Così l’omino di ferro rispose un po’ titubante: “Buongiorno vicino di casa! Che piacere conoscerti”.
“mamma, mamma….ho conosciuto il nostro vicino di casa! Possiamo invitarlo a mangiare la torta?” il bambino aveva già voltato le spalle all’omino di ferro ed era corso dalla mamma.
L’omino di ferro, sentendosi brutto e sbagliato, iniziò subito ad allontanarsi: non voleva sentire quella mamma accampare scuse ridicole per rispondere di no alla richiesta del bambino.
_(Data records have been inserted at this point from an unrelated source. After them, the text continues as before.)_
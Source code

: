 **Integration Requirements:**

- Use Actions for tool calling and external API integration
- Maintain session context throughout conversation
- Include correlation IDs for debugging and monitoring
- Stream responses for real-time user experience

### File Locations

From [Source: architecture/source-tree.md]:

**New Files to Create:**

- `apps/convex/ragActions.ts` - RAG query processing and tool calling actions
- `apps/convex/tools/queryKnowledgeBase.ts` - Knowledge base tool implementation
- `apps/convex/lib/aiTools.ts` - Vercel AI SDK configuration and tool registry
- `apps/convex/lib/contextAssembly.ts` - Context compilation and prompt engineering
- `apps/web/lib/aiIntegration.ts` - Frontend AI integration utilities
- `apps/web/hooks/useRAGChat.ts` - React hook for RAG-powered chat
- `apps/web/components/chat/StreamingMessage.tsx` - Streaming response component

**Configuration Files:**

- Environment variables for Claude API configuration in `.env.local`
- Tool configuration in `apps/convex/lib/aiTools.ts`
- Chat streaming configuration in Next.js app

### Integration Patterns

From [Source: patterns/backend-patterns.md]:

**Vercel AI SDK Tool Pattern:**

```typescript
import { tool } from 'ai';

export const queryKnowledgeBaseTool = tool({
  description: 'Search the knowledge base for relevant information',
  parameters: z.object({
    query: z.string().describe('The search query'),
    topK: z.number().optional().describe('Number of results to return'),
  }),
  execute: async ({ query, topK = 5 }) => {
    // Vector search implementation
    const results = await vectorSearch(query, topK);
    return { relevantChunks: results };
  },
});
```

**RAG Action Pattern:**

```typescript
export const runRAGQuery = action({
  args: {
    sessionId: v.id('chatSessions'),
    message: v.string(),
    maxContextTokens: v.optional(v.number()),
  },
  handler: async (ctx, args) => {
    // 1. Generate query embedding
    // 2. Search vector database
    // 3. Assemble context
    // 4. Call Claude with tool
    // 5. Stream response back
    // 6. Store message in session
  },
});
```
Con grande stupore però l’omino di ferro vide la mamma del bambino alzarsi dalla panchina su cui era seduta e avvicinarsi a lui sorridendo. “Buongiorno! Che piacere finalmente incontrarla! Saremmo davvero contenti se volesse unirsi a noi per assaggiare uno degli ultimi dolci cucinati da Paolino! Sa, vuole fare il pasticcere da grande e così si esercita!”.
L’omino di ferro ebbe l’istinto di voltarsi e scappare: cosa ci faceva lì a parlare con quella mezza sconosciuta? Avrebbe sicuramente rovinato tutto dicendo qualcosa di sbagliato e lo avrebbero cacciato. Improvvisamente però sentì un formicolio in tutto il corpo, lo scotch saltò via dal braccio e i due pezzi invece che cadere, non più tenuti insieme dallo scotch, si saldarono e il suo braccio tornò a funzionare!
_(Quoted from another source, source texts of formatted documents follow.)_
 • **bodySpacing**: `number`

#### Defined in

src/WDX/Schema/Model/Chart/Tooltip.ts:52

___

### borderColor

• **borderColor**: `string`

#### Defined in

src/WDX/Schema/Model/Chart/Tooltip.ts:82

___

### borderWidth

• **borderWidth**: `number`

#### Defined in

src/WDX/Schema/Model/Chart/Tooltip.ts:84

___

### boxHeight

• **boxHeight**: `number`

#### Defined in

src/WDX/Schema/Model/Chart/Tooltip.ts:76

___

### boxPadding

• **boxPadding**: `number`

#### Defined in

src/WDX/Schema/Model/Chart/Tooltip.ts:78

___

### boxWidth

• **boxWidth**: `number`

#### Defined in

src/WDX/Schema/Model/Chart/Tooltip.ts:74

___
Stupito e felice, inebriato dalla gioia di sentire un pezzo di sé funzionare bene, osò accettare l’invito dei suoi gentili vicini di casa.
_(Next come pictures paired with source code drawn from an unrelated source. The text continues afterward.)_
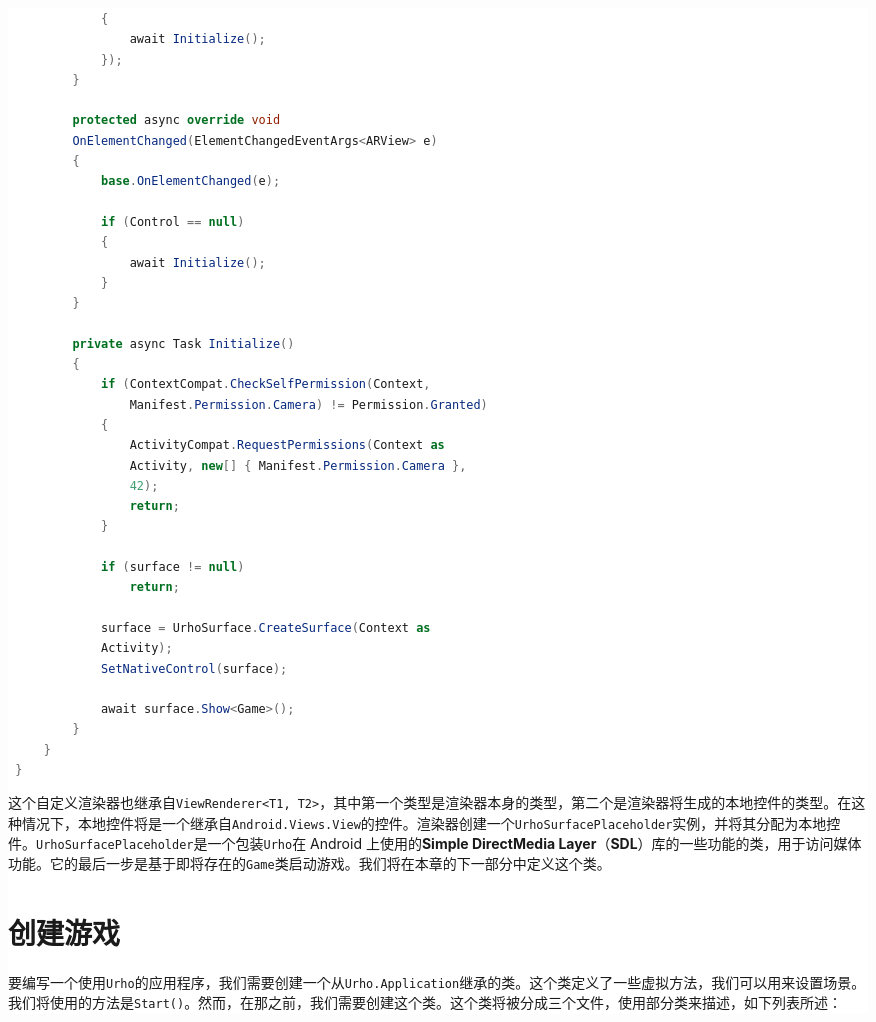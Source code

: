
 ```cs
             {
                 await Initialize();
             });
         }

         protected async override void 
         OnElementChanged(ElementChangedEventArgs<ARView> e)
         {
             base.OnElementChanged(e);

             if (Control == null)
             {
                 await Initialize();
             }
         }

         private async Task Initialize()
         {
             if (ContextCompat.CheckSelfPermission(Context, 
                 Manifest.Permission.Camera) != Permission.Granted)
             {
                 ActivityCompat.RequestPermissions(Context as  
                 Activity, new[] { Manifest.Permission.Camera },  
                 42);
                 return;
             }

             if (surface != null)
                 return;

             surface = UrhoSurface.CreateSurface(Context as 
             Activity);
             SetNativeControl(surface);

             await surface.Show<Game>();
         }
     }
 }

```

这个自定义渲染器也继承自`ViewRenderer<T1, T2>`，其中第一个类型是渲染器本身的类型，第二个是渲染器将生成的本地控件的类型。在这种情况下，本地控件将是一个继承自`Android.Views.View`的控件。渲染器创建一个`UrhoSurfacePlaceholder`实例，并将其分配为本地控件。`UrhoSurfacePlaceholder`是一个包装`Urho`在 Android 上使用的**Simple DirectMedia Layer**（**SDL**）库的一些功能的类，用于访问媒体功能。它的最后一步是基于即将存在的`Game`类启动游戏。我们将在本章的下一部分中定义这个类。

# 创建游戏

要编写一个使用`Urho`的应用程序，我们需要创建一个从`Urho.Application`继承的类。这个类定义了一些虚拟方法，我们可以用来设置场景。我们将使用的方法是`Start()`。然而，在那之前，我们需要创建这个类。这个类将被分成三个文件，使用部分类来描述，如下列表所述：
La merenda fu memorabile: una torta buonissima, chiacchiere e giochi, risate e scherzi fecero passare il tempo in un baleno e mentre l’omino di ferro si divertiva a giocare con i bambini e chiacchierava di tante idee interessanti con i loro genitori, il formicolio nel suo corpo diventò costante: una striscia di scotch dopo l’altra si staccava dal suo corpo, i pezzi di ferro si rinsaldavano tra loro e tornavano a muoversi agilmente. I bambini pensavano che l’omino di ferro stesse facendo un gioco di prestigio per loro e guardavano affascinati la magia che rendeva il corpo di quell’omino così diverso, flessuoso e agile, più alto e più robusto di come era prima.
L’omino di ferro guardava meravigliato le strisce di scotch che cadevano ai suoi piedi e si domandava quale strano incantesimo quei bambini avessero gettato su di lui. Iniziò agile a muoversi, cambiare forme, diventare un fiore, una tazza, una lampadina, ritrovando la flessibilità di un tempo! I bambini applaudivano divertiti e chiedevano il bis! I genitori però intervennero, spiegando che l’omino di ferro non poteva cambiare forma costantemente solo per divertirli, aveva anche bisogno di riposo, relax e di un’altra fetta di torta! I bambini corsero a prenderla in cucina e poi lo coinvolsero nel loro gioco preferito: nascondino!
L’omino di ferro corse a nascondersi, ma questa volta mentre si nascondeva non si sentiva sbagliato. Andava bene così, nascondersi per essere scoperti, nascondersi per uscire e fare tana!